ロマンス詐欺の届け出率は非常に低いとされます。その理由は、「人に言えない」「自分が騙されたと認めたくない」という心理的ハードルにあります。
特に高額被害になればなるほど、「自分の判断ミスではなく、相手の事情がある」と信じたい気持ちが強くなり、結果として被害報告が遅れるのです。今回の4億円超という被害も、約2年間にわたる送金の末にようやく明るみに出たものでした。
「自己責任論」の落とし穴
社会にはびこる「騙された方が悪い」という認識は、被害者をさらに沈黙に追い込みます。実際、札幌の被害男性も、周囲には一切相談せず、すべて一人で送金していたとされています。
この“自己責任の罠”が、詐欺を“可視化されない犯罪”にしているのです。
読者にとって「自分は騙されない」という無意識のバイアスは非常に危険です。SNSの中では、見知らぬ誰かと繋がることが日常化しており、誰でも詐欺の入り口に立つ可能性があります。
被害者像を“特別な誰か”として片付けず、身近な話題として家族や職場で共有することで、ようやく詐欺対策は機能し始めるのです。
信じる力と裏切りの熱量について
人が人を信じるという行為は、論理ではない。
それは、渇きに似た衝動であり、傷を舐め合うような温度である。
だからこそ、詐欺師たちは愛を使う。
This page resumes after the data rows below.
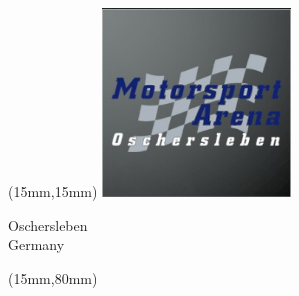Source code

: \begin{textblock*}{50mm}(15mm,15mm)%
\includegraphics[width=50mm]{LG/2015-05-20_00090.png}
\par Oschersleben\\ Germany
\end{textblock*}
\begin{textblock*}{185mm}(15mm,80mm)%
\end{textblock*}
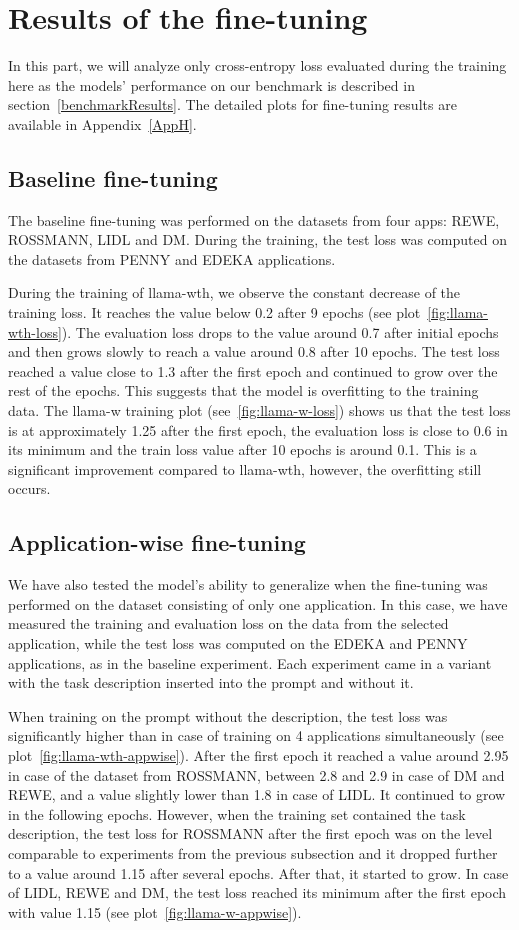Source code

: \documentclass[licencjacka,en]{pracamgr}
\begin{document}
\section{Results of the fine-tuning}
In this part, we will analyze only cross-entropy loss evaluated during the training here as the models' performance on our benchmark is described in section~\ref{benchmarkResults}. The detailed plots for fine-tuning results are available in Appendix~\ref{AppH}.
\subsection{Baseline fine-tuning}
The baseline fine-tuning was performed on the datasets from four apps: REWE, ROSSMANN, LIDL and DM. During the training, the test loss was computed on the datasets from PENNY and EDEKA applications.

During the training of llama-wth, we observe the constant decrease of the training loss. It reaches the value below 0.2 after 9 epochs (see plot~\ref{fig:llama-wth-loss}). The evaluation loss drops to the value around 0.7 after initial epochs and then grows slowly to reach a value around 0.8 after 10 epochs. The test loss reached a value close to 1.3 after the first epoch and continued to grow over the rest of the epochs. This suggests that the model is overfitting to the training data.
The llama-w training plot (see~\ref{fig:llama-w-loss}) shows us that the test loss is at approximately 1.25 after the first epoch, the evaluation loss is close to 0.6 in its minimum and the train loss value after 10 epochs is around 0.1. This is a significant improvement compared to llama-wth, however, the overfitting still occurs.

\subsection{Application-wise fine-tuning}
We have also tested the model's ability to generalize when the fine-tuning was performed on the dataset consisting of only one application. In this case, we have measured the training and evaluation loss on the data from the selected application, while the test loss was computed on the EDEKA and PENNY applications, as in the baseline experiment. Each experiment came in a variant with the task description inserted into the prompt and without it.

When training on the prompt without the description, the test loss was significantly higher than in case of training on 4 applications simultaneously (see plot~\ref{fig:llama-wth-appwise}). After the first epoch it reached a value around 2.95 in case of the dataset from ROSSMANN, between 2.8 and 2.9 in case of DM and REWE, and a value slightly lower than 1.8 in case of LIDL. It continued to grow in the following epochs.
However, when the training set contained the task description, the test loss for ROSSMANN after the first epoch was on the level comparable to experiments from the previous subsection and it dropped further to a value around 1.15 after several epochs. After that, it started to grow. In case of LIDL, REWE and DM, the test loss reached its minimum after the first epoch with value 1.15 (see plot~\ref{fig:llama-w-appwise}).
\end{document}
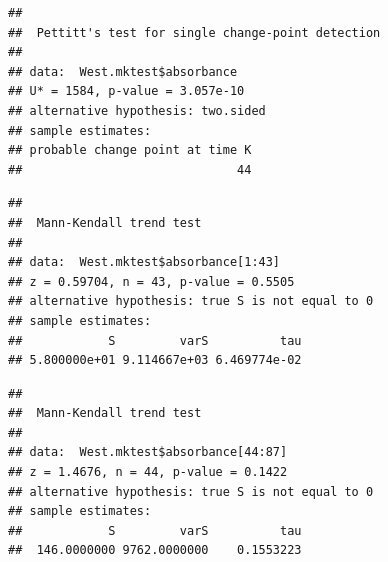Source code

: \documentclass[12pt,]{article}
\newenvironment{Shaded}{\begin{snugshade}}{\end{snugshade}}
\newcommand{\KeywordTok}[1]{\textcolor[rgb]{0.13,0.29,0.53}{\textbf{#1}}}
\newcommand{\DecValTok}[1]{\textcolor[rgb]{0.00,0.00,0.81}{#1}}
\newcommand{\CommentTok}[1]{\textcolor[rgb]{0.56,0.35,0.01}{\textit{#1}}}
\newcommand{\OperatorTok}[1]{\textcolor[rgb]{0.81,0.36,0.00}{\textbf{#1}}}
\newcommand{\NormalTok}[1]{#1}
\begin{document}
\begin{Shaded}
\end{Shaded}

\begin{verbatim}
## 
##  Pettitt's test for single change-point detection
## 
## data:  West.mktest$absorbance
## U* = 1584, p-value = 3.057e-10
## alternative hypothesis: two.sided
## sample estimates:
## probable change point at time K 
##                              44
\end{verbatim}

\begin{Shaded}
\end{Shaded}

\begin{verbatim}
## 
##  Mann-Kendall trend test
## 
## data:  West.mktest$absorbance[1:43]
## z = 0.59704, n = 43, p-value = 0.5505
## alternative hypothesis: true S is not equal to 0
## sample estimates:
##            S         varS          tau 
## 5.800000e+01 9.114667e+03 6.469774e-02
\end{verbatim}

\begin{Shaded}
\end{Shaded}

\begin{verbatim}
## 
##  Mann-Kendall trend test
## 
## data:  West.mktest$absorbance[44:87]
## z = 1.4676, n = 44, p-value = 0.1422
## alternative hypothesis: true S is not equal to 0
## sample estimates:
##            S         varS          tau 
##  146.0000000 9762.0000000    0.1553223
\end{verbatim}
\end{document}
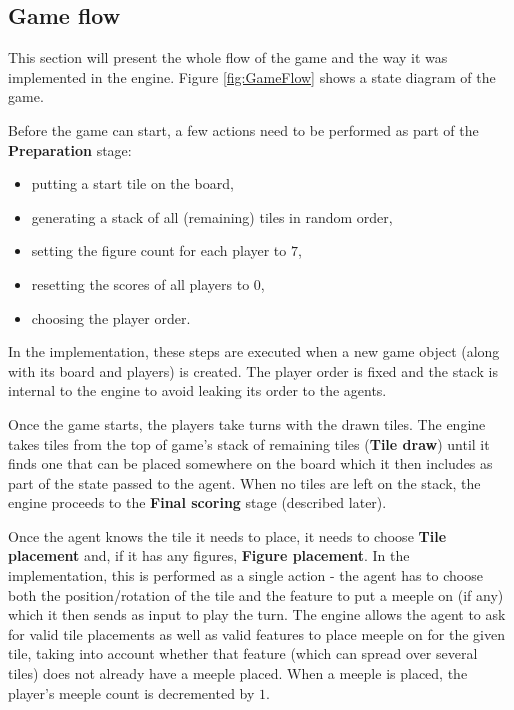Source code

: \subsection{Game flow}

This section will present the whole flow of the game and the way it was implemented in the engine.
Figure \ref{fig:GameFlow} shows a state diagram of the game.

\begin{figure*}
	\centering
	\scalebox{.42}{}
	\caption{Carcassonne's state diagram}
	\label{fig:GameFlow}
\end{figure*}

Before the game can start, a few actions need to be performed as part of the \textbf{Preparation} stage:
\begin{itemize}
	\item putting a start tile on the board,
	\item generating a stack of all (remaining) tiles in random order,
	\item setting the figure count for each player to $7$,
	\item resetting the scores of all players to $0$,
	\item choosing the player order.
\end{itemize}
In the implementation, these steps are executed when a new game object (along with its board
and players) is created. The player order is fixed and the stack is internal to the engine
to avoid leaking its order to the agents.

Once the game starts, the players take turns with the drawn tiles. The engine takes tiles from
the top of game's stack of remaining tiles (\textbf{Tile draw}) until it finds one that can be
placed somewhere on the board which it then includes as part of the state passed to the agent.
When no tiles are left on the stack, the engine proceeds to the \textbf{Final scoring} stage
(described later).

Once the agent knows the tile it needs to place, it needs to choose \textbf{Tile placement} and,
if it has any figures, \textbf{Figure placement}. In the implementation, this is performed
as a single action - the agent has to choose both the position/rotation of the tile and the feature
to put a meeple on (if any) which it then sends as input to play the turn.
The engine allows the agent to ask for valid tile placements as well as valid features to
place meeple on for the given tile, taking into account whether that feature (which can spread
over several tiles) does not already have a meeple placed. When a meeple is placed,
the player's meeple count is decremented by $1$.

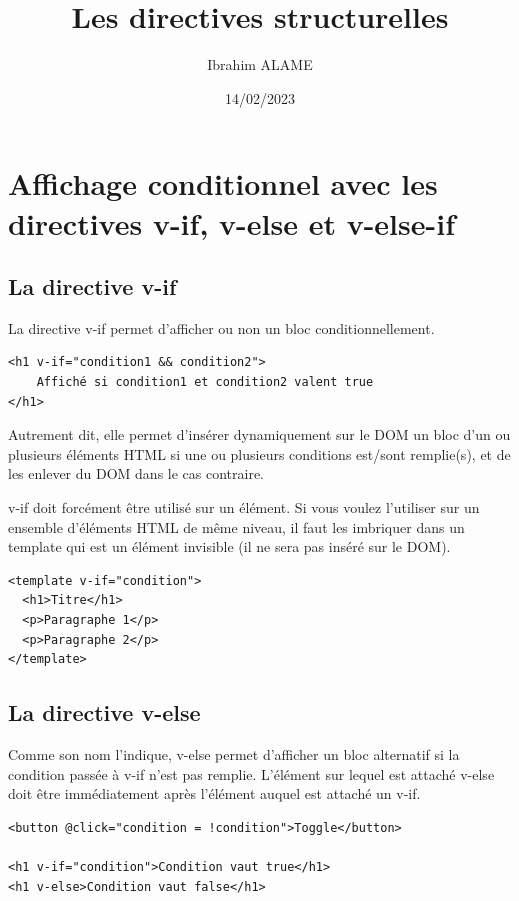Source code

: \documentclass{article}
\title{Les directives structurelles}
\author{Ibrahim ALAME}
\date{14/02/2023}
\begin{document}
\maketitle

\section{Affichage conditionnel avec les directives v-if, v-else et v-else-if}
\subsection{La directive {\color{monOrange}v-if}}
La directive {\color{monOrange}v-if} permet d'afficher ou non un bloc conditionnellement.
\begin{verbatim}
<h1 v-if="condition1 && condition2">
	Affiché si condition1 et condition2 valent true
</h1>
\end{verbatim}
Autrement dit, elle permet d'insérer dynamiquement sur le DOM un bloc d'un ou plusieurs éléments HTML si une ou plusieurs conditions est/sont remplie(s), et de les enlever du DOM dans le cas contraire.

{\color{monOrange}v-if} doit forcément être utilisé sur un élément. Si vous voulez l'utiliser sur un ensemble d'éléments HTML de même niveau, il faut les imbriquer dans un template qui est un élément invisible (il ne sera pas inséré sur le DOM).
\begin{verbatim}
<template v-if="condition">
  <h1>Titre</h1>
  <p>Paragraphe 1</p>
  <p>Paragraphe 2</p>
</template>
\end{verbatim}

\subsection{La directive {\color{monOrange}v-else}}
Comme son nom l'indique, {\color{monOrange}v-else} permet d'afficher un bloc alternatif si la condition passée à {\color{monOrange}v-if} n'est pas remplie. L'élément sur lequel est attaché {\color{monOrange}v-else} doit être immédiatement après l'élément auquel est attaché un {\color{monOrange}v-if}.
\begin{verbatim}
<button @click="condition = !condition">Toggle</button>

<h1 v-if="condition">Condition vaut true</h1>
<h1 v-else>Condition vaut false</h1>
\end{verbatim}
\end{document}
金ではなく、まず言葉で入り込む。
見えない相手との関係に「未来」を夢見た男は、4億円という現実を失った。
だが失ったのは金だけではない。信じた時間、差し出した温度、裏切られた記憶。
その全てが、SNSの小さな画面の向こうで、灰のように消えたのだ。
「信じた自分を許せない」
この言葉が胸を突く。
詐欺とは金の問題ではなく、感情の領域を侵されることなのだ。
そして、我々もまた、その可能性の中にいる。
──気づかぬうちに。
✅FAQ(3問)
Q1. なぜSNSが詐欺の温床になるのですか?
匿名性が高く、接触のハードルが低いため、加害者にとって効率的なターゲット接触手段となっています。
Q2. ロマンス詐欺と投資詐欺の違いは?
ロマンス詐欺は恋愛感情を利用するのに対し、投資詐欺は利益誘導を主軸に金銭を引き出しますが、近年は両者が組み合わさることも多くなっています。
Q3. 被害を防ぐにはどうすればよいですか?
怪しい話は必ず第三者に相談し、「一人で判断しない」ことが最も有効な対策です。通報も躊躇せずに行いましょう。